Some scientists find that this is not a plausible explanation. How has evolution managed to be such a good engineer? Living things are optimized not just in little ways that could be accounted for one gene at a time, but also in ‘global’ ways: life history strategies, co-adaptation, stable ecosystems.

Is there a better way to account for evolution’s direction? (without invoking divine intervention, which, to a scientist, has to be an admission of failure - a last resort).

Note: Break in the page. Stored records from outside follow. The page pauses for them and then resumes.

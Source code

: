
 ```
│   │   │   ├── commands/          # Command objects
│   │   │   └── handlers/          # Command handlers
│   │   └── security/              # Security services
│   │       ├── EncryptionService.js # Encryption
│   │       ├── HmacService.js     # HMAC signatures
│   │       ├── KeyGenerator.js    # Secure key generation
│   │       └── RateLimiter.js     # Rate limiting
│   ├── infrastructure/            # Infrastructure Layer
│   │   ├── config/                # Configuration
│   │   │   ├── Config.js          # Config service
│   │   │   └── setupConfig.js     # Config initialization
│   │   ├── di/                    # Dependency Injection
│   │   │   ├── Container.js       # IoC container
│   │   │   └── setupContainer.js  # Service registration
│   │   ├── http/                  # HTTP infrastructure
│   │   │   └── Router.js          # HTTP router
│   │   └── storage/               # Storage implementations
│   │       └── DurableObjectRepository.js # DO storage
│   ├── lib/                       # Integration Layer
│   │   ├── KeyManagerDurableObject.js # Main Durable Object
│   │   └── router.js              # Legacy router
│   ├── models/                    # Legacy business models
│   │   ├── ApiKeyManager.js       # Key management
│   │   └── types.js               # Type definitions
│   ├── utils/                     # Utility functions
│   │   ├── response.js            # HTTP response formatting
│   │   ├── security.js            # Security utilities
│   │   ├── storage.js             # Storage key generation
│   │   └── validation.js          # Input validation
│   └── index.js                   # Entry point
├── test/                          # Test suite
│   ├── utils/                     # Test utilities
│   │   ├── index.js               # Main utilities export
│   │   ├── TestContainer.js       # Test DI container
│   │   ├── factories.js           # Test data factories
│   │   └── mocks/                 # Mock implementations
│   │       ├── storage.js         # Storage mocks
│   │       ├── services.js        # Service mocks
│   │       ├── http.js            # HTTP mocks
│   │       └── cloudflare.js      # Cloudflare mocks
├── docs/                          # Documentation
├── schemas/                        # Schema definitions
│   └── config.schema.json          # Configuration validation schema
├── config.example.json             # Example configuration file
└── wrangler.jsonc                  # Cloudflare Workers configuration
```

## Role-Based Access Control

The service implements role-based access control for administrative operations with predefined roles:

Margulis’s answer invokes the parallel universe of bacteria. "Unlike other life forms, all the world's bacteria have access to a single gene pool and hence to the chemical prowess of the entire bacterial kingdom." In other words, bacteria freely exchange genes with one another, regardless of their species. Occasionally, we higher organisms borrow a gene from bacteria as well; and very, very occasionally, an entire bacterium gets scooped up and becomes part of us.  This is how plants got their chloroplasts, and animals the mitochondria that process energy for every living cell.  "This symbiogenesis, the merging of organisms into new collectives, is a major source of evolutionary change on Earth...

"Since all life on Earth evolved from bacteria, it makes more sense now to think of beetles, rose bushes, and baboons as communities of former bacteria and protoctists than as higher animals or plants. The traditional belief in ‘man, the highest animal’ endures because the shift to a more egalitarian view of the world that respects and empowers all life is an enormous step."